異国情緒に癒やしの空間 過去も未来もベストミックスで コタ・トゥア
ファタヒラ広場を中心に広がるジャカルタの旧市街区、コタ・トゥア。東インド会社の面影を残す植民地時代の遺産だ。しかしながら、そこに暗さを感じない。路地裏に入れば、貧困層の暮らしがある。街の管理もちぐはぐかもしれない。それでもふらっと訪れると、異国情緒が漂う癒しの空間がある。いや、この国の懐の深さに安堵しているのかもしれない。
昼ごはんに何を食べるか。その日のコタ・トゥア再訪は、ランチの算段から始まった。コロナ禍明けから急ピッチで進む街の整備。近況を見てこようと決めるまで、そう時間はかからなかった。

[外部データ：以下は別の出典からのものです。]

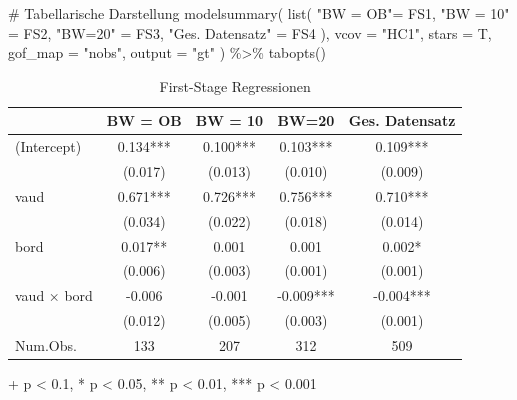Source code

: \documentclass[
  a4paper,
  DIV=11,
  oneside]{scrreprt}
\newenvironment{Shaded}{\begin{snugshade}}{\end{snugshade}}
\newcommand{\AttributeTok}[1]{\textcolor[rgb]{0.40,0.45,0.13}{#1}}
\newcommand{\CommentTok}[1]{\textcolor[rgb]{0.37,0.37,0.37}{#1}}
\newcommand{\FunctionTok}[1]{\textcolor[rgb]{0.28,0.35,0.67}{#1}}
\newcommand{\NormalTok}[1]{\textcolor[rgb]{0.00,0.23,0.31}{#1}}
\newcommand{\OtherTok}[1]{\textcolor[rgb]{0.00,0.23,0.31}{#1}}
\newcommand{\SpecialCharTok}[1]{\textcolor[rgb]{0.37,0.37,0.37}{#1}}
\newcommand{\StringTok}[1]{\textcolor[rgb]{0.13,0.47,0.30}{#1}}
\begin{document}
\begin{Shaded}
\begin{Highlighting}[]
\CommentTok{\# Tabellarische Darstellung}
\FunctionTok{modelsummary}\NormalTok{(}
  \FunctionTok{list}\NormalTok{(}
    \StringTok{"BW = OB"}\OtherTok{=}\NormalTok{ FS1, }
    \StringTok{"BW = 10"} \OtherTok{=}\NormalTok{ FS2, }
    \StringTok{"BW=20"} \OtherTok{=}\NormalTok{ FS3, }
    \StringTok{"Ges. Datensatz"} \OtherTok{=}\NormalTok{ FS4}
\NormalTok{  ), }
  \AttributeTok{vcov =} \StringTok{"HC1"}\NormalTok{, }
  \AttributeTok{stars =}\NormalTok{ T, }
  \AttributeTok{gof\_map =} \StringTok{"nobs"}\NormalTok{, }
  \AttributeTok{output =} \StringTok{"gt"}
\NormalTok{) }\SpecialCharTok{\%\textgreater{}\%}
  \FunctionTok{tabopts}\NormalTok{()}
\end{Highlighting}
\end{Shaded}

\hypertarget{tbl-BastenBetzFS}{}
{
\makeatletter
\def\LT@makecaption#1#2#3{%
  \noalign{\smash{\hbox{\kern\textwidth\rlap{\kern\marginparsep
  \parbox[t]{\marginparwidth}{%
    \footnotesize{%
      \vspace{(1.1\baselineskip)}
    #1{#2: }\ignorespaces #3}}}}}}%
    }
\makeatother

\setlength{\LTpost}{0mm}
\begin{longtable}{lcccc}
\caption{\label{tbl-BastenBetzFS}First-Stage Regressionen }\tabularnewline

\toprule
  & BW = OB & BW = 10 & BW=20 & Ges. Datensatz \\ 
\midrule\addlinespace[2.5pt]
(Intercept) & 0.134*** & 0.100*** & 0.103*** & 0.109*** \\ 
 & (0.017) & (0.013) & (0.010) & (0.009) \\ 
vaud & 0.671*** & 0.726*** & 0.756*** & 0.710*** \\ 
 & (0.034) & (0.022) & (0.018) & (0.014) \\ 
bord & 0.017** & 0.001 & 0.001 & 0.002* \\ 
 & (0.006) & (0.003) & (0.001) & (0.001) \\ 
vaud × bord & -0.006 & -0.001 & -0.009*** & -0.004*** \\ 
 & (0.012) & (0.005) & (0.003) & (0.001) \\ 
Num.Obs. & 133 & 207 & 312 & 509 \\ 
\bottomrule
\end{longtable}
\begin{minipage}{\linewidth}
+ p < 0.1, * p < 0.05, ** p < 0.01, *** p < 0.001\\
\end{minipage}

}
\end{document}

小欄でも何度か取り上げたが、ジャカルタ特別州政府はこの街の再建に取り組んでいる。計画の源流は半世紀前に当時のアリサディキン市長が描いた〝夢〟。「オールド・バタビア(現コタ・トゥア)」の再開発に取り組んだことに始まる。
ただ、利権関係が複雑に絡んでプロジェクトは一進一退。その中で開発断行の狼煙を上げたのが、次期大統領選に立候補しているアニス・バスウェダン氏だった。
アニス氏は州知事だった2021年4月、エリック・トーヒル国営企業相とコタ・トゥアをジャカルタ屈指の観光地として整備すると宣言。コタ駅からファタヒラ広場に広がる一帯を公園化し、中華街のパンチョラン地区には碑楼が完成、遊歩道の整備も進んでいる。
アニス氏は翌年の22年10月に任期満了となり、大統領選に出馬すると再建計画はまたしても止まったかのように見える。
「観光客が戻らない。広場の整備は進んだが、賑わうのは屋台ばかり。街の再開発にはいたっていない」
ため息交じりに話すのは、老舗レストランのカフェ・バタビアで働くイスマルさん(34)。コロナ禍前は昼時ともなれば入店待ちの行列ができるほどだったが、その日は土曜日にもかかわらず、テーブルは半分も埋まっていない。
一方、ファタヒラ広場のジャカルタ歴史博物館で解説員を務めるラフィカさん(27)は、「オランダ植民地時代も、日本軍政時代も誇れる歴史じゃない」。その上で「大切なのは未来志向。歴史はゆっくり受け入れればいい。多様性のインドネシアならそれができるはず。過去も未来もベストミックスに」と清々しい笑顔を見せてくれた。
この日の締めくくりはラッフルズ系列のバタビア・マリーナでのランチ。ヨットハーバーにあるコロニアル様式の洋館で、海風が抜けるオープンテラスで食べるハンバーガーがお気に入りだ。
食事をしながら思い出すのはラフィカさんの話。インドネシアのポジティブ思考に改めて感服する一方、当事者でもある日本はどう応えていくのか。ラフィカさんが見せた眩しい笑顔につい甘えている自分に気付き、考え込んでしまった。(長谷川周人、写真も)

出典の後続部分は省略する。